• _Task prompt_: Copy exactly, and only, the lines that start at the line containing "## Community" and end at the last line of the material below.

Start of Data provided

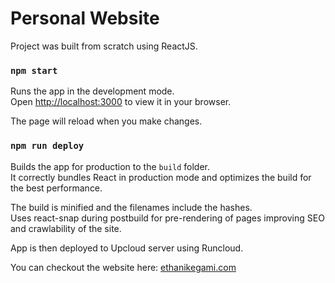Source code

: # Personal Website

Project was built from scratch using ReactJS.

### `npm start`

Runs the app in the development mode.\
Open [http://localhost:3000](http://localhost:3000) to view it in your browser.

The page will reload when you make changes.

### `npm run deploy`

Builds the app for production to the `build` folder.\
It correctly bundles React in production mode and optimizes the build for the best performance.

The build is minified and the filenames include the hashes.\
Uses react-snap during postbuild for pre-rendering of pages improving SEO and crawlability of the site.

App is then deployed to Upcloud server using Runcloud.

You can checkout the website here: [ethanikegami.com](https://ethanikegami.com)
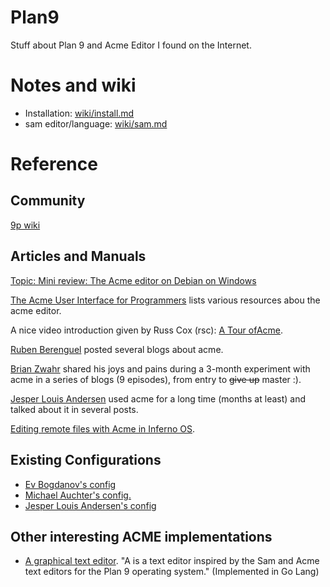 # Plan9

Stuff about Plan 9 and Acme Editor I found on the Internet.

# Notes and wiki

- Installation: [wiki/install.md](/wiki/install.md)
- sam editor/language: [wiki/sam.md](/wiki/sam.md)


# Reference

## Community

[9p wiki](https://9p.io/wiki/plan9/community/index.html)

## Articles and Manuals

[Topic: Mini review: The Acme editor on Debian on Windows](http://www.donationcoder.com/forum/index.php?topic=45547.0)

[The Acme User Interface for Programmers](http://acme.cat-v.org) lists various resources abou the acme editor.

A nice video introduction given by Russ Cox (rsc): [A Tour ofAcme](https://research.swtch.com/acme).

[Ruben Berenguel](https://www.mostlymaths.net/2013/03/extensibility-programming-acme-text-editor.html) posted several blogs about acme.

[Brian Zwahr](http://echosa.github.io/blog/2014/06/18/lets-try-acme-ep-1-hello/) shared his joys and pains during a 3-month experiment with acme in a series of blogs (9 episodes), from entry to ~~give up~~ master :).

[Jesper Louis Andersen](http://jlouisramblings.blogspot.sg/2013/04/acme-as-editor_20.html) used acme for a long time (months at least) and talked about it in several posts.

[Editing remote files with Acme in Inferno OS](https://bluishcoder.co.nz/2013/06/11/editing-remote-files-with-acme-in-inferno-os.html).


## Existing Configurations

- [Ev Bogdanov's config](https://github.com/evbogdanov/acme)
- [Michael Auchter's config.](https://github.com/auchter/dotfiles/tree/master/plan9)
- [Jesper Louis Andersen's config](https://github.com/jlouis/plan9-setup)

## Other interesting ACME implementations

- [A graphical text editor](https://github.com/as/a). "A is a text editor inspired by the Sam and Acme text editors for the Plan 9 operating system." (Implemented in Go Lang)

End of Data provided

• _Solved exercise_:
## Community

[9p wiki](https://9p.io/wiki/plan9/community/index.html)

## Articles and Manuals

[Topic: Mini review: The Acme editor on Debian on Windows](http://www.donationcoder.com/forum/index.php?topic=45547.0)

[The Acme User Interface for Programmers](http://acme.cat-v.org) lists various resources abou the acme editor.

A nice video introduction given by Russ Cox (rsc): [A Tour ofAcme](https://research.swtch.com/acme).

[Ruben Berenguel](https://www.mostlymaths.net/2013/03/extensibility-programming-acme-text-editor.html) posted several blogs about acme.

[Brian Zwahr](http://echosa.github.io/blog/2014/06/18/lets-try-acme-ep-1-hello/) shared his joys and pains during a 3-month experiment with acme in a series of blogs (9 episodes), from entry to ~~give up~~ master :).

[Jesper Louis Andersen](http://jlouisramblings.blogspot.sg/2013/04/acme-as-editor_20.html) used acme for a long time (months at least) and talked about it in several posts.

[Editing remote files with Acme in Inferno OS](https://bluishcoder.co.nz/2013/06/11/editing-remote-files-with-acme-in-inferno-os.html).


## Existing Configurations

- [Ev Bogdanov's config](https://github.com/evbogdanov/acme)
- [Michael Auchter's config.](https://github.com/auchter/dotfiles/tree/master/plan9)
- [Jesper Louis Andersen's config](https://github.com/jlouis/plan9-setup)

## Other interesting ACME implementations

- [A graphical text editor](https://github.com/as/a). "A is a text editor inspired by the Sam and Acme text editors for the Plan 9 operating system." (Implemented in Go Lang)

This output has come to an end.